従業員の殆どは解雇せざるを得なかったけれど、多くはセールス要員であって歩合給のため会社としてはそれほど実害などありません。彼らは不動産に関連する技能を持っているとか、法律や建築等に関する技術に明るいなどの特別な能力がある訳では無いので、いわば役に立たなければ捨て駒のように真っ先に切られる立場であったのです。
モデルルームにいるスタッフでさえ可愛い子ちゃんで良く単なる案内嬢。専門的知識がある訳でもなく、必要性もなかったが、客の方も何を質問していいか分らない。しかし今、売ろうにも人が居ないというしっぺ返しに遭っています。
いまさら元の仕事に戻ろうとは思えないのが人の気持ち。無理を言わなければ仕事は幾らでも探せます。だから人が来ない。
日本であればこうはいかない。要するにベトナムは不動産に関連する諸法規が未整備のため購入者が保護されるという訳ではありません。一度ならず、二度までもバブルを経験しながらも、国として不動産に関する法律は改正されたけれど充分でありません。

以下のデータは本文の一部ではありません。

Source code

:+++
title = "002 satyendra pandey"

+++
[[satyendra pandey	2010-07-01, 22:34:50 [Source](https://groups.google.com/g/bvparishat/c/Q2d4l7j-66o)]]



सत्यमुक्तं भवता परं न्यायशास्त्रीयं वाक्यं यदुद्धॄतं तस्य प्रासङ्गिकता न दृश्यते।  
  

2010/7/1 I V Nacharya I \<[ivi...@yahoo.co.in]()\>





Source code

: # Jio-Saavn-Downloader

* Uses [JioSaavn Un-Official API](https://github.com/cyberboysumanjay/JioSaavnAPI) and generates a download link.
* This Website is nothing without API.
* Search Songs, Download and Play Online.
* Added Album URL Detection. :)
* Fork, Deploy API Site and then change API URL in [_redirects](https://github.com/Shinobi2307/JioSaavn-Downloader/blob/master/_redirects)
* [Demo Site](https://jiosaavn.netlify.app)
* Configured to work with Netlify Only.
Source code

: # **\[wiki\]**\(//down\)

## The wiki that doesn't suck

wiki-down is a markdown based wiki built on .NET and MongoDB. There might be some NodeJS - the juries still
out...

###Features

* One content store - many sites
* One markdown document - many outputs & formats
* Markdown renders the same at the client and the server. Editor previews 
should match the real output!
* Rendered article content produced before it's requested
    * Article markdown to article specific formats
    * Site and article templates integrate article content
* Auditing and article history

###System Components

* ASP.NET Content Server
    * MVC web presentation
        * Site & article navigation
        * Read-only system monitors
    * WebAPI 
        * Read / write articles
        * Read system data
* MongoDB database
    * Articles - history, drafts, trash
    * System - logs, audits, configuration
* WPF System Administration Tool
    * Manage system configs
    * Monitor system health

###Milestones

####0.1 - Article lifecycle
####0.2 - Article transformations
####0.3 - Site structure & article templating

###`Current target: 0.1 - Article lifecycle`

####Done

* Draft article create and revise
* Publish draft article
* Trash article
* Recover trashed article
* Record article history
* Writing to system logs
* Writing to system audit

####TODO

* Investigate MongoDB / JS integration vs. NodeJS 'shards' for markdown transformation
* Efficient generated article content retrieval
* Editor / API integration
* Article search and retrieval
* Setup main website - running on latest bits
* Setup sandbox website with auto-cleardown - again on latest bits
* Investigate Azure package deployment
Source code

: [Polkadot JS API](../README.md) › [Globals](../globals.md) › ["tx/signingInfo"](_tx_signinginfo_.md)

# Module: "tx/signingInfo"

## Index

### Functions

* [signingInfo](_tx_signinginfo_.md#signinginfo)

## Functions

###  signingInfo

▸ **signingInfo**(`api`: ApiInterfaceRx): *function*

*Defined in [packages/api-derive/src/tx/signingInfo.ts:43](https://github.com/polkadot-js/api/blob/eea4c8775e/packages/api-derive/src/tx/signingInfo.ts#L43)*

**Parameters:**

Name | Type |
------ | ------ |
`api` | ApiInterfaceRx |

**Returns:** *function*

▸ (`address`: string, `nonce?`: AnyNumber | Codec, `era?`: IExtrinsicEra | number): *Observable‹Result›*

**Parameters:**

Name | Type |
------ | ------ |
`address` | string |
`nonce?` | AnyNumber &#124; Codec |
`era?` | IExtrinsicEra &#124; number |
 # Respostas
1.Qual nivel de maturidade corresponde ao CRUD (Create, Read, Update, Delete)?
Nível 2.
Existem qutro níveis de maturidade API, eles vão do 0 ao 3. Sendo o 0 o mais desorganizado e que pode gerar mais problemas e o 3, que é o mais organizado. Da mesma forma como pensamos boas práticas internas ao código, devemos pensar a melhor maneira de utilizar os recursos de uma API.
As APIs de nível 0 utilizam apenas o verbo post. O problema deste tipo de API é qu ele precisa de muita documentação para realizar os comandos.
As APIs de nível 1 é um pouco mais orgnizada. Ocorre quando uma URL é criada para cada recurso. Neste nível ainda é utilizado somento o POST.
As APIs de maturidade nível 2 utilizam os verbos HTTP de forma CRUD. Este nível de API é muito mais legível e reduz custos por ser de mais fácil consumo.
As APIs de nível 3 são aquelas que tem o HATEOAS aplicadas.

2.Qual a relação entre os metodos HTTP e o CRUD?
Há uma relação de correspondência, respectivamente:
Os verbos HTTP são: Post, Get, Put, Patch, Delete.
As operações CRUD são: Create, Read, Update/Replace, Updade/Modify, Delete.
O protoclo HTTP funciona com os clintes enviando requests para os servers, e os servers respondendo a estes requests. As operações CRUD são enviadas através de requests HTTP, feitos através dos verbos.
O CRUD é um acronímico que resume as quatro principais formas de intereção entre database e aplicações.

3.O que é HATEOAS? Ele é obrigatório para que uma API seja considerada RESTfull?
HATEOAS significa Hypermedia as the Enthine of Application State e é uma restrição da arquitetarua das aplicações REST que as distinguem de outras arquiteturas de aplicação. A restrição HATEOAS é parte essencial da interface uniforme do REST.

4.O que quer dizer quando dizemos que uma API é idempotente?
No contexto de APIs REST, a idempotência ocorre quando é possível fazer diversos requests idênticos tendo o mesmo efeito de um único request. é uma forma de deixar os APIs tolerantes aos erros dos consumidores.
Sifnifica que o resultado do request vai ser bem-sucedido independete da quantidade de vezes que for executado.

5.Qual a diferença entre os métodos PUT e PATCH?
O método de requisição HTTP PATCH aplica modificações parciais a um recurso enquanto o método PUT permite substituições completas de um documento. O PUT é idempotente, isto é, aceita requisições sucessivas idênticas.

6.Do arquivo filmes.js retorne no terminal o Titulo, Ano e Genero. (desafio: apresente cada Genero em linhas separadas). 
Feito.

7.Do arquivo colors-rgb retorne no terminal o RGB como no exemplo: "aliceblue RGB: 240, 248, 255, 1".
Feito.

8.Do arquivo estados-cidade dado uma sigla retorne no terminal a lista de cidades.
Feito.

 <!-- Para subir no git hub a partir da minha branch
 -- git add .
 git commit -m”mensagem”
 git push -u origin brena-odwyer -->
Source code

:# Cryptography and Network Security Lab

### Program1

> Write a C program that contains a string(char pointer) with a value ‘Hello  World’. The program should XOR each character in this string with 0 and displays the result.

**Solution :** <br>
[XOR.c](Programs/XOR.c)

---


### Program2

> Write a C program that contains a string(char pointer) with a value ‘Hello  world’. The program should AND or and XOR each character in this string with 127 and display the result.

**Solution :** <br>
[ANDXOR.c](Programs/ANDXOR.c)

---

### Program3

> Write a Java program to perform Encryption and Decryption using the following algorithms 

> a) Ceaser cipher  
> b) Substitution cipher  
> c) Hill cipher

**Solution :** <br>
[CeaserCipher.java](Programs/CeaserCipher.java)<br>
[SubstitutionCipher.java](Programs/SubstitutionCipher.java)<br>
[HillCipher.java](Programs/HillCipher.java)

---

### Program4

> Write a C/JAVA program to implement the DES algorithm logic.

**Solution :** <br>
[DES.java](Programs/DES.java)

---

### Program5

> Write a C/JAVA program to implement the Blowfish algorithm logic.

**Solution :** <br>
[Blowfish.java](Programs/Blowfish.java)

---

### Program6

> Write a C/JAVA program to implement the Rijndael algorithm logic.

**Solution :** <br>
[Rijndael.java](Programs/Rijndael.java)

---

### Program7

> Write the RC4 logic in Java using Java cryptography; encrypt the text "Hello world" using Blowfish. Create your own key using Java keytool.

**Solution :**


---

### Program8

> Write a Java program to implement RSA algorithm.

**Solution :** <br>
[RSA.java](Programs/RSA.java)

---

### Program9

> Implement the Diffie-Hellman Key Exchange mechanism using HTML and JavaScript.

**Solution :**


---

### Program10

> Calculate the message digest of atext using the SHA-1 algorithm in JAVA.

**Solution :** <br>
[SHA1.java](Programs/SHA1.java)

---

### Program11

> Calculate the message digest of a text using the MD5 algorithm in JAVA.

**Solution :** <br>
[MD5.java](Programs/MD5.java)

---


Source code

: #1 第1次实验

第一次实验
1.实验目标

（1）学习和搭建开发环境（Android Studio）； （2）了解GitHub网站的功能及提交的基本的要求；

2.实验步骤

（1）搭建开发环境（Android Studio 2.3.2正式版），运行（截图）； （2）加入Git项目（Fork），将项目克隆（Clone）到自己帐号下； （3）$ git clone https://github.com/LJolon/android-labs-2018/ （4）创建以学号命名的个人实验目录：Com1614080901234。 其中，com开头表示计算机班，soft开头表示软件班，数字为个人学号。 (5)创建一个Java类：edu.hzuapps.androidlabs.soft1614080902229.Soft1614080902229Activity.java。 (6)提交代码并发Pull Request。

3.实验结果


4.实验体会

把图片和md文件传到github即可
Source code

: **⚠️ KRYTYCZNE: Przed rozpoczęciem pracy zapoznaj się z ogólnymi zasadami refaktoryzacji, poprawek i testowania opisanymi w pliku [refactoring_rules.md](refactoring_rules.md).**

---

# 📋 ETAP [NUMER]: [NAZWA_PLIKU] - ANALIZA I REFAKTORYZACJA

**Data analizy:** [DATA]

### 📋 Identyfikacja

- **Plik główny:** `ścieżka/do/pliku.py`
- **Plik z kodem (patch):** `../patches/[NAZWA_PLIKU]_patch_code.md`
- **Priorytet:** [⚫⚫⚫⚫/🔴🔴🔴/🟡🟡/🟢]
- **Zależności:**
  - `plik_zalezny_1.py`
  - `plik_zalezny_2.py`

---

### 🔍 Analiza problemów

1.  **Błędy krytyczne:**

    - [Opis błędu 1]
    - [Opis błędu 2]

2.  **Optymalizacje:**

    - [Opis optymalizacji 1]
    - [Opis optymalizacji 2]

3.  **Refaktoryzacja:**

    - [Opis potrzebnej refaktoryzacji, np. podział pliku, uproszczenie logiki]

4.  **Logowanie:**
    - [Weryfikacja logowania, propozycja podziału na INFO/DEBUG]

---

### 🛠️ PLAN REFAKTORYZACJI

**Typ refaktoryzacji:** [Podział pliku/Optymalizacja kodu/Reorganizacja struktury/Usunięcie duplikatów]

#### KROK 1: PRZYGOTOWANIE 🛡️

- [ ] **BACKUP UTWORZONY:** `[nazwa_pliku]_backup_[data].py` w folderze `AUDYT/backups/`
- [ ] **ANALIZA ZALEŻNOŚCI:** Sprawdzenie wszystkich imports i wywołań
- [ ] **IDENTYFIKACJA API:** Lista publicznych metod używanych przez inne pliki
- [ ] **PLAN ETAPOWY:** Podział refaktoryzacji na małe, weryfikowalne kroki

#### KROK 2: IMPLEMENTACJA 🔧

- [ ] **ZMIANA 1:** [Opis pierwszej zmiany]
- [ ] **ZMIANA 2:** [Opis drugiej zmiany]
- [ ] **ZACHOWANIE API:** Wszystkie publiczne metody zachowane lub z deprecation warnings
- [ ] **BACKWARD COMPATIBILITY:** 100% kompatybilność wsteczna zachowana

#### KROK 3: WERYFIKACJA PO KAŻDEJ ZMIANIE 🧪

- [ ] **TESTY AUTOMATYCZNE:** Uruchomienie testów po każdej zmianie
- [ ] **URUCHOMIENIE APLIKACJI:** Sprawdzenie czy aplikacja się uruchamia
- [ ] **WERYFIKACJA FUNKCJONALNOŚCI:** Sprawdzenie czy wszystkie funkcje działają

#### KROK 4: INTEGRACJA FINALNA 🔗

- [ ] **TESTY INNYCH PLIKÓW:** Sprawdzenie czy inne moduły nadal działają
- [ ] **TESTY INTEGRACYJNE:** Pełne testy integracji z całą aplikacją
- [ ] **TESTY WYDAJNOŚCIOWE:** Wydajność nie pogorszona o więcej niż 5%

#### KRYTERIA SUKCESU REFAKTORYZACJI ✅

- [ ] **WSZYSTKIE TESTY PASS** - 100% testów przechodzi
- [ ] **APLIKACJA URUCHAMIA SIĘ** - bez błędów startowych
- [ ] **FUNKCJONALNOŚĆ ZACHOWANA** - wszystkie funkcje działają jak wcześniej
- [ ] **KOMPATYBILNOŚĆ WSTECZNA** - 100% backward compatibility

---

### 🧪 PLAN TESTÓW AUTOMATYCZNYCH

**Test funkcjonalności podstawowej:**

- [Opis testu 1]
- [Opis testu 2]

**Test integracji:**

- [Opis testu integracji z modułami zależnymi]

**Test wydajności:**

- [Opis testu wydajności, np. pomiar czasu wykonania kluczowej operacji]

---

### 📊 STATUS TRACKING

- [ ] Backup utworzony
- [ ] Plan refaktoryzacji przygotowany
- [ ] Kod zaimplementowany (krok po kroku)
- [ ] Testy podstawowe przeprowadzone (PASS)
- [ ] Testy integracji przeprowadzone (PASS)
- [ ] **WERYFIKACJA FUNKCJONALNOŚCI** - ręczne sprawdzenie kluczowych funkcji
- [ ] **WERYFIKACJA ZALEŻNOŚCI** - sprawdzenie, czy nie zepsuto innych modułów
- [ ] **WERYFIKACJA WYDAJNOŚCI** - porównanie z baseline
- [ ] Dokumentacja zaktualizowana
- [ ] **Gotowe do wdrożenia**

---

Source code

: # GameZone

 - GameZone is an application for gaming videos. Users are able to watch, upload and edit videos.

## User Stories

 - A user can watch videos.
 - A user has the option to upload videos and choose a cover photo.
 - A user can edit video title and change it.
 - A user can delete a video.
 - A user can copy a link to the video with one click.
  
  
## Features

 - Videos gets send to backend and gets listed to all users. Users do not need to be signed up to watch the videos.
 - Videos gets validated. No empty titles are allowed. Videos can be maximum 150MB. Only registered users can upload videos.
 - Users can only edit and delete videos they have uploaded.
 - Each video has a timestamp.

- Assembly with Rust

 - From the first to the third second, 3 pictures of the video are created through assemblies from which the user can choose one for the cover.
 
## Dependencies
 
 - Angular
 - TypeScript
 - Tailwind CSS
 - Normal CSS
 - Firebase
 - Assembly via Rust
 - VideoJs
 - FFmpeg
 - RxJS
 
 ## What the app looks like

土地そのものは個人が所有できるものではないけれど、実態は自由に売買可能だし、資金と商才があれば(+インサイダー情報と権力)儲けることも出来るが、下手をすると大損する場合もある。我々自由主義国の不動産市場の実態と表向きは殆ど変わりがないのです。
おまけに価格に関して法的に規制があり、事前審査が無ければ売れないというものではありません。いわばお目こぼしもある不条理がいま以ってあると認識しなければなりません。